Research · Jun 25, 2026

Researchers propose automated benchmark generation for neural relational reasoning using LLMs

Method uses LLM-driven evolutionary search and autonomous agentic workflows to produce increasingly challenging problem instances and improve reasoning evaluators.

Trust79

HypeLow hype

1 source · cross-referenced

ShareX LinkedIn Email

TL;DR

Researchers propose a method to automate the generation of challenging benchmark instances for neural relational reasoning using LLMs.
The approach combines LLM-driven evolutionary search and autonomous agentic search to discover sampling functions that yield hard problem instances.
The same machinery can be applied to novel worlds proposed by LLMs, enabling autonomous research on neural relational reasoning.
The work introduces an Edge Transformer as the reasoning evaluator and shows it can be improved to generalize to further data perturbations.

A new arXiv preprint introduces Project Auto-World, a framework that uses large language models (LLMs) to automate the generation of challenging benchmark instances for neural relational reasoning. The work targets a persistent challenge in evaluating neural models: determining what makes a problem instance hard and ensuring models can generalize to instances beyond their training distribution.

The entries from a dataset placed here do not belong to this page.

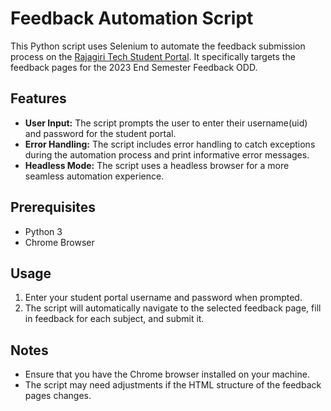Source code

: # Feedback Automation Script

This Python script uses Selenium to automate the feedback submission process on the [Rajagiri Tech Student Portal](https://www.rajagiritech.ac.in/stud/ktu/student/). It specifically targets the feedback pages for the 2023 End Semester Feedback ODD.

## Features

- **User Input:** The script prompts the user to enter their username(uid) and password for the student portal.
- **Error Handling:** The script includes error handling to catch exceptions during the automation process and print informative error messages.
- **Headless Mode:** The script uses a headless browser for a more seamless automation experience.

## Prerequisites

- Python 3
- Chrome Browser

## Usage

1. Enter your student portal username and password when prompted.
2. The script will automatically navigate to the selected feedback page, fill in feedback for each subject, and submit it.

## Notes

- Ensure that you have the Chrome browser installed on your machine.
- The script may need adjustments if the HTML structure of the feedback pages changes.
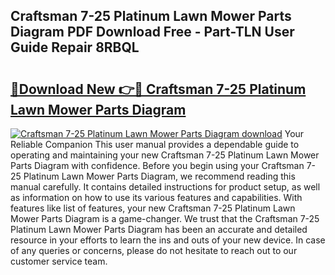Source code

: ## Craftsman 7-25 Platinum Lawn Mower Parts Diagram PDF Download Free - Part-TLN User Guide Repair 8RBQL

# <h2><a href="http://dfsl1q2.blite.top/?on=Craftsman+7-25+Platinum+Lawn+Mower+Parts+Diagram">🔗Download New 👉🔴 Craftsman 7-25 Platinum Lawn Mower Parts Diagram</a></h2>

[![Craftsman 7-25 Platinum Lawn Mower Parts Diagram download](https://i.imgur.com/lujVjoI.png)](http://dfsl1q2.blite.top/?on=Craftsman+7-25+Platinum+Lawn+Mower+Parts+Diagram)
Your Reliable Companion This user manual provides a dependable guide to operating and maintaining your new Craftsman 7-25 Platinum Lawn Mower Parts Diagram with confidence. Before you begin using your Craftsman 7-25 Platinum Lawn Mower Parts Diagram, we recommend reading this manual carefully. It contains detailed instructions for product setup, as well as information on how to use its various features and capabilities. With features like list of features, your new Craftsman 7-25 Platinum Lawn Mower Parts Diagram is a game-changer. We trust that the Craftsman 7-25 Platinum Lawn Mower Parts Diagram has been an accurate and detailed resource in your efforts to learn the ins and outs of your new device. In case of any queries or concerns, please do not hesitate to reach out to our customer service team.
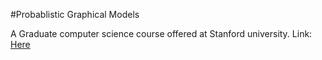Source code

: #Probablistic Graphical Models 

A Graduate computer science course offered at Stanford university. Link: [Here](https://www.coursera.org/learn/probabilistic-graphical-models)
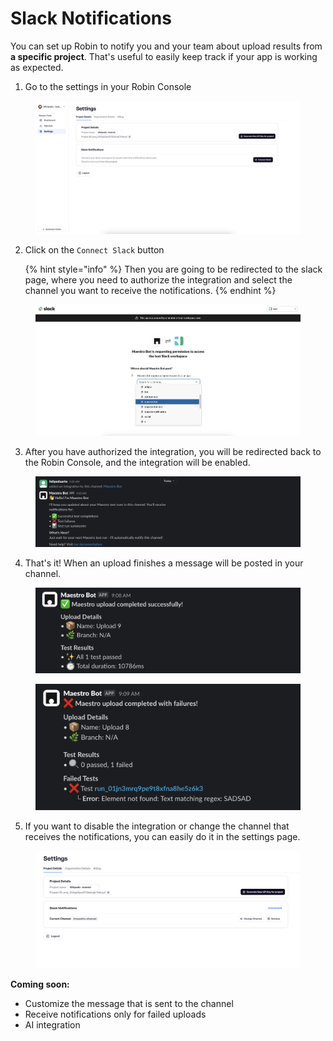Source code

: # Slack Notifications


You can set up Robin to notify you and your team about upload results from **a specific project**. That's useful to easily keep track if your app is working as expected.&#x20;


1. Go to the settings in your Robin Console

<figure><img src="../../.gitbook/assets/robin-console-settings.png" alt=""><figcaption></figcaption></figure>

2. Click on the `Connect Slack` button

   {% hint style="info" %}
   Then you are going to be redirected to the slack page, where you need to authorize the integration and select the channel you want to receive the notifications.
   {% endhint %}

<figure><img src="../../.gitbook/assets/slack-integration-redirect.png" alt=""><figcaption></figcaption></figure>

3. After you have authorized the integration, you will be redirected back to the Robin Console, and the integration will be enabled.

<figure><img src="../../.gitbook/assets/slack-bot-onboarding.png" alt=""><figcaption></figcaption></figure>

4. That's it! When an upload finishes a message will be posted in your channel.

<figure><img src="../../.gitbook/assets/slack-bot-successful-upload.png" alt=""><figcaption></figcaption></figure>

<figure><img src="../../.gitbook/assets/slack-bot-failure-upload.png" alt=""><figcaption></figcaption></figure>

5. If you want to disable the integration or change the channel that receives the notifications, you can easily do it in the settings page.

<figure><img src="../../.gitbook/assets/settings-update-slack-bot.png" alt=""><figcaption></figcaption></figure>

**Coming soon:**
- Customize the message that is sent to the channel
- Receive notifications only for failed uploads
- AI integration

The authors frame the problem as a search for sampling functions that produce increasingly difficult problem instances. They employ LLM-driven evolutionary search—based on the FunSearch paradigm—and autonomous agentic search to discover these functions. The approach is applied within worlds defined by Datalog rules, with an Edge Transformer serving as the reasoning evaluator.

The paper demonstrates that the Edge Transformer can be improved using data generated by this process, yielding better generalization to unseen data perturbations. The authors also show that the same machinery can be extended to novel worlds proposed by LLMs, suggesting a path toward autonomous research workflows in neural relational reasoning.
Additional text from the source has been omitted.